As a part of my ENGL 657 class, students were tasked with selecting quotes from any of Shakespeare's works (that we had read in class) to relate to the UNH student body. The assignment, called "How Now, Widlcats" saw Shakespeare students take their ideas and pitch them to other students in small groups, with the "winning" quotes to be used in a project by said small groups. Those projects created the literary quote decals around the walls of Hamilton Smith (and I'm proud to say that my quote was picked).
My project is an extension of that initial assignment. Professor Britton emailed me towards the end of the semester and asked if I would like to contribute to a 21st Century Shakespeare reference guide; a website to host student submissions and videos relating Shakespeare to the 21st century. It was suggested that I work with the Digital Projects Institute to develop a submission to the website that would go live sometime in the fall of 2019. While working with DPI I developed a Merchant of Venice choose your own adventure game, developed using the program Twine.
Why a game?
The concept for my project went through several iterations, but eventually I landed on some form of game. Originally I had the idea of making an interactive game in a VR setting, but we ran into issues of development time and accessibility. This lead me to Twine, which is a simple HTML-based game creation software that would be accessible to anyone with a web browser.
Shakespeare is often seen as a dense, dry body of literature, with many students begrudgingly forced to read Romeo and Juliet or Hamlet in High School. I wanted to present the information in a way that was accessible to people, providing a new medium for interaction with Shakespeare's text. Video games are an excellent way to engage audiences because the content is brough into the control of the user. Rather than reading the lines from a page the user is able to actively participate in the text; they are steering the narrative in the direction they consider fun. Not only does this serve to democratize the work, it encourages active engagement. Presenting old content in a new format changes the perspective of the audience and enables users to engage with the content how they please.
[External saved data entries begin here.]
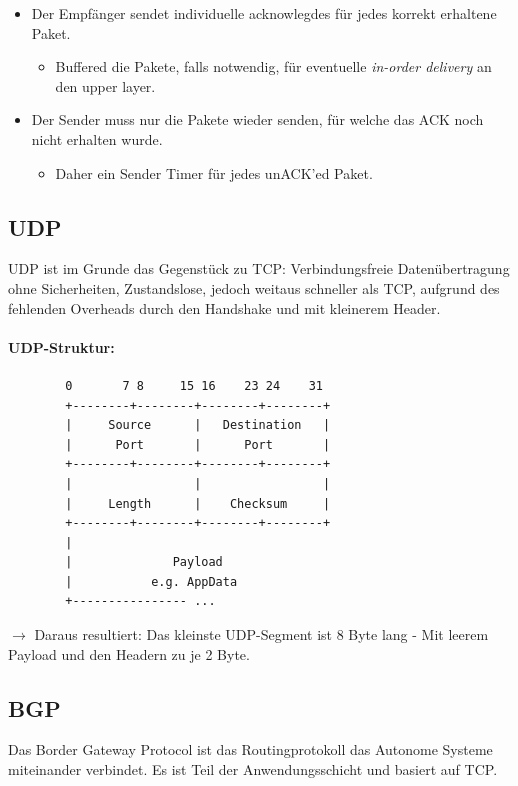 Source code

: \documentclass{scrartcl}
\begin{document}
    \begin{itemize}
        \item Der Empfänger sendet individuelle acknowlegdes für jedes korrekt erhaltene Paket. 
        \begin{itemize}
            \item Buffered die Pakete, falls notwendig, für eventuelle \emph{in-order delivery} an den upper layer.
        \end{itemize}
        \item Der Sender muss nur die Pakete wieder senden, für welche das ACK noch nicht erhalten wurde.
        \begin{itemize}
            \item Daher ein Sender Timer für jedes unACK'ed Paket.
        \end{itemize}
        
    \end{itemize}

    \subsection{UDP}
    \label{protocols:udp}
    UDP ist im Grunde das Gegenstück zu TCP: Verbindungsfreie Datenübertragung ohne Sicherheiten, Zustandslose, jedoch weitaus schneller als TCP, aufgrund des fehlenden Overheads durch den Handshake und mit kleinerem Header.
    
    \paragraph{UDP-Struktur:}
    
    \begin{verbatim}
        0       7 8     15 16    23 24    31  
        +--------+--------+--------+--------+ 
        |     Source      |   Destination   | 
        |      Port       |      Port       | 
        +--------+--------+--------+--------+ 
        |                 |                 | 
        |     Length      |    Checksum     | 
        +--------+--------+--------+--------+ 
        |                                     
        |              Payload 
        |           e.g. AppData
        +---------------- ...                 
    \end{verbatim}
    $\rightarrow$ Daraus resultiert: Das kleinste UDP-Segment ist 8 Byte lang - Mit leerem Payload und den Headern zu je 2 Byte.
    
    
    \subsection{BGP}
    Das Border Gateway Protocol ist das Routingprotokoll das Autonome Systeme miteinander verbindet. Es ist Teil der Anwendungsschicht und basiert auf TCP.
    
\end{document}
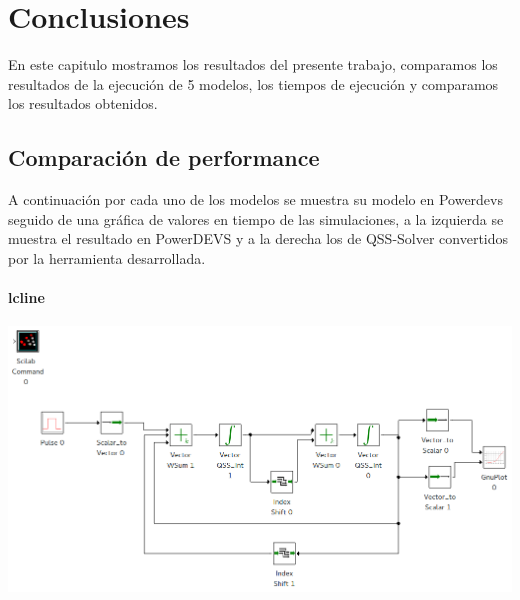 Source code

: \documentclass[a4paper,	11pt]{report}
\begin{document}
\chapter{Conclusiones}
En este capitulo mostramos los resultados del presente trabajo, comparamos los resultados de la ejecución de 5 modelos, los tiempos de ejecución y comparamos los resultados obtenidos.


\section{Comparación de performance}
A continuación por cada uno de los modelos se muestra su modelo en Powerdevs seguido de una gráfica de valores en tiempo de las simulaciones, a la izquierda se muestra el resultado en PowerDEVS y a la derecha los de QSS-Solver convertidos por la herramienta desarrollada.

\subsubsection{lcline}

 \includegraphics[width=0.75\linewidth]{lclines}
\end{document}
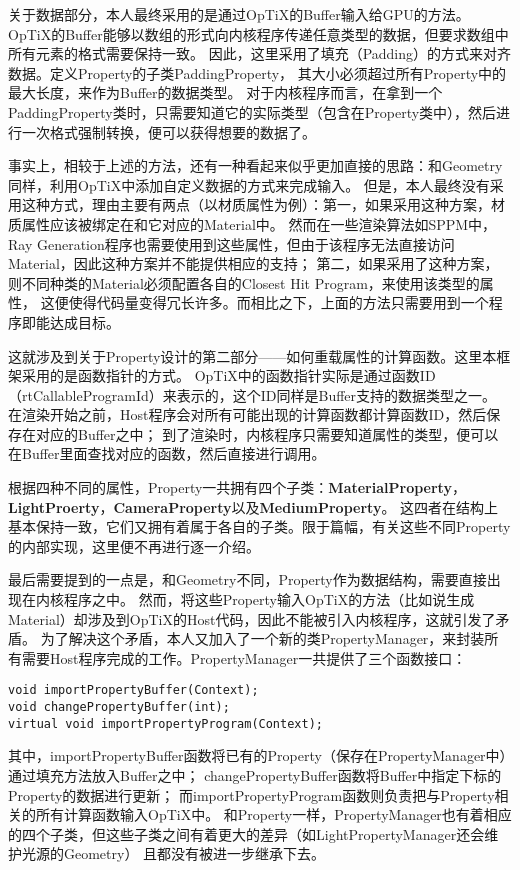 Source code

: 关于数据部分，本人最终采用的是通过OpTiX的Buffer输入给GPU的方法。
OpTiX的Buffer能够以数组的形式向内核程序传递任意类型的数据，但要求数组中所有元素的格式需要保持一致。
因此，这里采用了填充（Padding）的方式来对齐数据。定义Property的子类PaddingProperty，
其大小必须超过所有Property中的最大长度，来作为Buffer的数据类型。
对于内核程序而言，在拿到一个PaddingProperty类时，只需要知道它的实际类型（包含在Property类中），然后进行一次格式强制转换，便可以获得想要的数据了。

事实上，相较于上述的方法，还有一种看起来似乎更加直接的思路：和Geometry同样，利用OpTiX中添加自定义数据的方式来完成输入。
但是，本人最终没有采用这种方式，理由主要有两点（以材质属性为例）：第一，如果采用这种方案，材质属性应该被绑定在和它对应的Material中。
然而在一些渲染算法如SPPM中，Ray Generation程序也需要使用到这些属性，但由于该程序无法直接访问Material，因此这种方案并不能提供相应的支持；
第二，如果采用了这种方案，则不同种类的Material必须配置各自的Closest Hit Program，来使用该类型的属性，
这便使得代码量变得冗长许多。而相比之下，上面的方法只需要用到一个程序即能达成目标。

这就涉及到关于Property设计的第二部分——如何重载属性的计算函数。这里本框架采用的是函数指针的方式。
OpTiX中的函数指针实际是通过函数ID（rtCallableProgramId）来表示的，这个ID同样是Buffer支持的数据类型之一。
在渲染开始之前，Host程序会对所有可能出现的计算函数都计算函数ID，然后保存在对应的Buffer之中；
到了渲染时，内核程序只需要知道属性的类型，便可以在Buffer里面查找对应的函数，然后直接进行调用。

根据四种不同的属性，Property一共拥有四个子类：\textbf{MaterialProperty}，\textbf{LightProerty}，\textbf{CameraProperty}以及\textbf{MediumProperty}。
这四者在结构上基本保持一致，它们又拥有着属于各自的子类。限于篇幅，有关这些不同Property的内部实现，这里便不再进行逐一介绍。

最后需要提到的一点是，和Geometry不同，Property作为数据结构，需要直接出现在内核程序之中。
然而，将这些Property输入OpTiX的方法（比如说生成Material）却涉及到OpTiX的Host代码，因此不能被引入内核程序，这就引发了矛盾。
为了解决这个矛盾，本人又加入了一个新的类PropertyManager，来封装所有需要Host程序完成的工作。PropertyManager一共提供了三个函数接口：

\lstset{language=C++}
\begin{lstlisting}
void importPropertyBuffer(Context);
void changePropertyBuffer(int);
virtual void importPropertyProgram(Context);
\end{lstlisting}

其中，importPropertyBuffer函数将已有的Property（保存在PropertyManager中）通过填充方法放入Buffer之中；
changePropertyBuffer函数将Buffer中指定下标的Property的数据进行更新；
而importPropertyProgram函数则负责把与Property相关的所有计算函数输入OpTiX中。
和Property一样，PropertyManager也有着相应的四个子类，但这些子类之间有着更大的差异（如LightPropertyManager还会维护光源的Geometry）
且都没有被进一步继承下去。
Choice is central to the body of Shakespeare's literature, with tragic, comic, and even historic plays driven by the choices of characters. Video games interact with choice in an interesting way because it they introduce the idea of controlling choice and time. Putting the choice in the hands of the user introduces a new layer to a text that has been analyzed countless times. While historical context is important in understanding Shakespeare, modern media can introduce new avenues for understanding. In a virtual context one understands the process of the characters, engaging with the text through the eyes of a character rather than an audience.
The Merchant of Venice in particular engages with this idea in an interesting way. The three caskets embody the idea that appearances can be deceptive, as the external does not always align with the internal.